> **REQUIREMENT**: The answer must consist of every line in the data that contains "textarea".
============
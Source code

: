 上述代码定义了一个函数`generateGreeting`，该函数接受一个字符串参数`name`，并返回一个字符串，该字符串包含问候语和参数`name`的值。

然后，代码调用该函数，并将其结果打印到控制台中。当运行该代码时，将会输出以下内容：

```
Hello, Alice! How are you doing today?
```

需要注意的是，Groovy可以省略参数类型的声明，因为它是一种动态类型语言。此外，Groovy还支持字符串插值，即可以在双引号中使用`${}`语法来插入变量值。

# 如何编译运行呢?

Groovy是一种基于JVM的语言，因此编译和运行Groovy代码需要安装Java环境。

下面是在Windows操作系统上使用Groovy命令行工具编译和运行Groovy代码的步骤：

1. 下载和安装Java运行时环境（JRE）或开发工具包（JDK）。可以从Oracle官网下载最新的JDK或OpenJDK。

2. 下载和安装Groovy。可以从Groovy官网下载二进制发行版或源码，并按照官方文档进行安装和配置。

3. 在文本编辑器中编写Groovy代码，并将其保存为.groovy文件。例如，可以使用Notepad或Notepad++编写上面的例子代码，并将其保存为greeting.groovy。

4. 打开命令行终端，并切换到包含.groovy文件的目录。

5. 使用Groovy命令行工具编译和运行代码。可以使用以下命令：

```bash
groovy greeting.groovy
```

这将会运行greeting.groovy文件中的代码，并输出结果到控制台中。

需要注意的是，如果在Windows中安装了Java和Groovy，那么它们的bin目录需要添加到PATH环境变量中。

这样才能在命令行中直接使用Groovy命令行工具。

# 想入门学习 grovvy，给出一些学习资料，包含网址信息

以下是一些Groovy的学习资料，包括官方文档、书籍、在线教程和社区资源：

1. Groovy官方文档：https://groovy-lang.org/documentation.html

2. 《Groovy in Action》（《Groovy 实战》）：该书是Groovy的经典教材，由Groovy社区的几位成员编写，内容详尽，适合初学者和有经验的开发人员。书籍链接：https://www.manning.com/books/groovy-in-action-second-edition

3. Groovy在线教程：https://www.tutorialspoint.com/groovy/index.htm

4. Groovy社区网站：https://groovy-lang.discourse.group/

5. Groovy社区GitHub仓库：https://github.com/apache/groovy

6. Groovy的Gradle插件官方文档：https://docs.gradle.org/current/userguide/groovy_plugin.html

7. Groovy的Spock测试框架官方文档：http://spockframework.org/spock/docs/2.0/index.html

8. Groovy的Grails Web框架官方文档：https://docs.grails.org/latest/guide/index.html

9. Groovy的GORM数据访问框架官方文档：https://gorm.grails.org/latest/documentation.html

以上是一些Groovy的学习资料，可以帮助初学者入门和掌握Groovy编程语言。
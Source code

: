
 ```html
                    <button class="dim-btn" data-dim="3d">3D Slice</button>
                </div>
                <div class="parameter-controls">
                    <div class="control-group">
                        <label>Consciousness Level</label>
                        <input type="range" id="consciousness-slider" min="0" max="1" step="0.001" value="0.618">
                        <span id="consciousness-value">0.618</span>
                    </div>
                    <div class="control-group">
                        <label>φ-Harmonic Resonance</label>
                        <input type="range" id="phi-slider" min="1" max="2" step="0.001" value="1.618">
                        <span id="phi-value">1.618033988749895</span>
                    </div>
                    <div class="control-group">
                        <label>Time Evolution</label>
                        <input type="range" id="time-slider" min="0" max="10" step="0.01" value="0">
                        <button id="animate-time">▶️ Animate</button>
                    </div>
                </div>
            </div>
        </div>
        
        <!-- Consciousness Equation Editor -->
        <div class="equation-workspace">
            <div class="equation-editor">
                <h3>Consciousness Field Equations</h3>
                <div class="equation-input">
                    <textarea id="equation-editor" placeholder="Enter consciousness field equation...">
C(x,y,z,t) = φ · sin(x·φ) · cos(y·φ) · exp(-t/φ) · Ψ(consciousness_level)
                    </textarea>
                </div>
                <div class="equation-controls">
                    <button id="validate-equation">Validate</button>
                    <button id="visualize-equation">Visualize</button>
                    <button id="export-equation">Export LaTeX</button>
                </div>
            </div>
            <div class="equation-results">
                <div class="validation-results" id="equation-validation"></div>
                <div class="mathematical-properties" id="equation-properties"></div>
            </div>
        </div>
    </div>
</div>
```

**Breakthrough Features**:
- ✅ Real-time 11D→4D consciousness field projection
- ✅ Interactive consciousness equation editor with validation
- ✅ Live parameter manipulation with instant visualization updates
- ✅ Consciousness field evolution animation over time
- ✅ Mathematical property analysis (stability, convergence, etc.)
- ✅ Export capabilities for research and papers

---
============
> **RESPONSE FOR THIS EXERCISE**:
                    <textarea id="equation-editor" placeholder="Enter consciousness field equation...">
                    </textarea>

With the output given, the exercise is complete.